Okay I see what you mean, I think these are two separate features

Make DataFrame modification in the GUI in-place so your objects get modified in iPython as well
Log a history of the Python commands corresponding to any changes made within the GUI.

So if you type %history, you can see the commands that were implicitly executed. Another option is to just create a console in the GUI that records the underlying commands... and these can be copied/pasted into a .py file.

Seems like modifying iPython %history programmatically is not possible and would be a bit of a hack anyways since the user is not actually running that code directly, so I would go with keeping a separate history of commands executed by the GUI.

I'm not sure the best way to approach this... Simplest thing would be having a plain string of Python code corresponding to each possible action in the GUI and adding it to a command history (with string substitution to denote the DataFrame names it was applied to). If anyone has a code example of other projects implementing something like to this, please share a link.

df = df.do_something() is equivalent to df.do_something(inplace=True).

That's incorrect. The 1st way is assigning a new object to your df variable, the 2nd way is modifying the original object in-place.

import pandas as pd
df = pd.DataFrame({'a':[1,2,None], 'b':[4,5,None]})
print(id(df))
gui_df = df
df.dropna(inplace=True)
print(id(df))
print(gui_df)

1460280587336
1460280587336
     a    b
0  1.0  4.0
1  2.0  5.0

import pandas as pd
df = pd.DataFrame({'a':[1,2,None], 'b':[4,5,None]})
print(id(df))
gui_df = df
df = df.dropna()
print(id(df))
print(gui_df)

1460280618312
1460280778504
     a    b
0  1.0  4.0
1  2.0  5.0
2  NaN  NaN

By the way, you might want to check out the Stata or SAS applications. The Stata editor is amazing, but unfortunately only support Stata's native DataFrame object. Stata data editor example... notice how all the commands are "recorded" in the upper left corner.

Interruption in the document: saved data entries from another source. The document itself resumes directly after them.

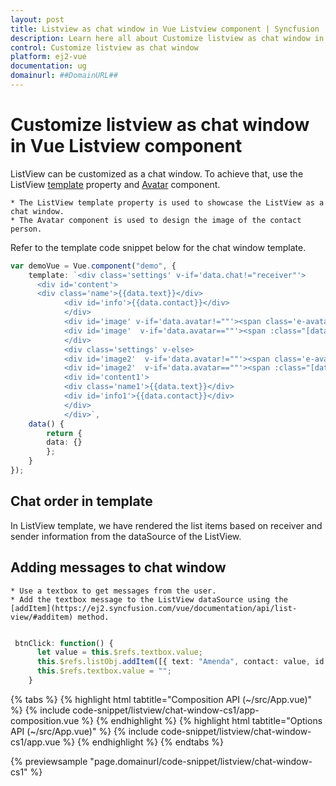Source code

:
 ```yaml
---
layout: post
title: Listview as chat window in Vue Listview component | Syncfusion
description: Learn here all about Customize listview as chat window in Syncfusion Vue Listview component of Syncfusion Essential JS 2 and more.
control: Customize listview as chat window 
platform: ej2-vue
documentation: ug
domainurl: ##DomainURL##
---
```


# Customize listview as chat window in Vue Listview component

ListView can be customized as a chat window. To achieve that, use the ListView [template](https://ej2.syncfusion.com/vue/documentation/api/list-view/#template) property and [Avatar](https://ej2.syncfusion.com/vue/documentation/avatar/getting-started) component.

    * The ListView template property is used to showcase the ListView as a chat window.
    * The Avatar component is used to design the image of the contact person.

Refer to the template code snippet below for the chat window template.

```ts
var demoVue = Vue.component("demo", {
    template: `<div class='settings' v-if='data.chat!="receiver"'>
      <div id='content'>
      <div class='name'>{{data.text}}</div>
            <div id='info'>{{data.contact}}</div>
            </div>
            <div id='image' v-if='data.avatar!=""'><span class='e-avatar img1 e-avatar-circle'>{{data.avatar}}</span></div>
            <div id='image'  v-if='data.avatar==""'><span :class="[data.pic + ' img1 e-avatar e-avatar-circle']"> </span></div>
            </div>
            <div class='settings' v-else>
            <div id='image2'  v-if='data.avatar!=""'><span class='e-avatar img2 e-avatar-circle'>{{data.avatar}}</span></div>
            <div id='image2'  v-if='data.avatar==""'><span :class="[data.pic +' img2 e-avatar e-avatar-circle']"> </span></div>
            <div id='content1'>
            <div class='name1'>{{data.text}}</div>
            <div id='info1'>{{data.contact}}</div>
            </div>
            </div>`,
    data() {
        return {
        data: {}
        };
    }
});
```

## Chat order in template

In ListView template, we have rendered the list items based on receiver and sender information from the dataSource of the ListView.

## Adding messages to chat window

    * Use a textbox to get messages from the user.
    * Add the textbox message to the ListView dataSource using the [addItem](https://ej2.syncfusion.com/vue/documentation/api/list-view/#additem) method.

```ts

 btnClick: function() {
      let value = this.$refs.textbox.value;
      this.$refs.listObj.addItem([{ text: "Amenda", contact: value, id: "2", avatar: "A", pic: "", chat: "receiver" }]);
      this.$refs.textbox.value = "";
    }

```

{% tabs %}
{% highlight html tabtitle="Composition API (~/src/App.vue)" %}
{% include code-snippet/listview/chat-window-cs1/app-composition.vue %}
{% endhighlight %}
{% highlight html tabtitle="Options API (~/src/App.vue)" %}
{% include code-snippet/listview/chat-window-cs1/app.vue %}
{% endhighlight %}
{% endtabs %}
        
{% previewsample "page.domainurl/code-snippet/listview/chat-window-cs1" %}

I've used JMP which is similar (I've been working on adding graphing similar to JMP's Graph Builder), I'll check out Stata too - thanks for the link.

pandichef · 2020-07-15T16:47:28Z

Ah. I stand corrected about inplace. All good points. I've used JMP too and really like it.

Indeed, I think the first step is to write a utility that maps GUI clicks to python code (as a string). I can try to help with that, but I don't know enough about your implementation of the GUI.

adamerose · 2020-07-15T17:59:15Z

I can try to help with that, but I don't know enough about your implementation of the GUI.

Yeah I've been meaning to add some documentation on how things are structured. But first I want to do some planned refactoring to clean the code up before trying to get more popularity & requesting contributors. A quick rundown of how it is right now:

Everything is built on PyQt5.
The main GUI object is PandasGUI(QtWidgets.QMainWindow) in /gui.py, which keeps a dictionary called self.df_dicts holding the names of each DataFrame in the GUI along with a corresponding dataframe_explorer object.
The dataframe_explorer (DataFrameExplorer(QtWidgets.QTabWidget) in widgets/dataframe_explorer.py) is just a QTabWidget with the various UI tabs corresponding the each DataFrame. The first tab contains an instance of a dataframe_viewer (DataFrameViewer(QtWidgets.QWidget) in widgets/dataframe_explorer.py), which is the widget that displays a DataFrame as a spreadsheet
Right now all editing happens inside DataFrameViewer methods on its local copy of the DataFrame, but that's subject to change

Indeed, I think the first step is to write a utility that maps GUI clicks to python code (as a string).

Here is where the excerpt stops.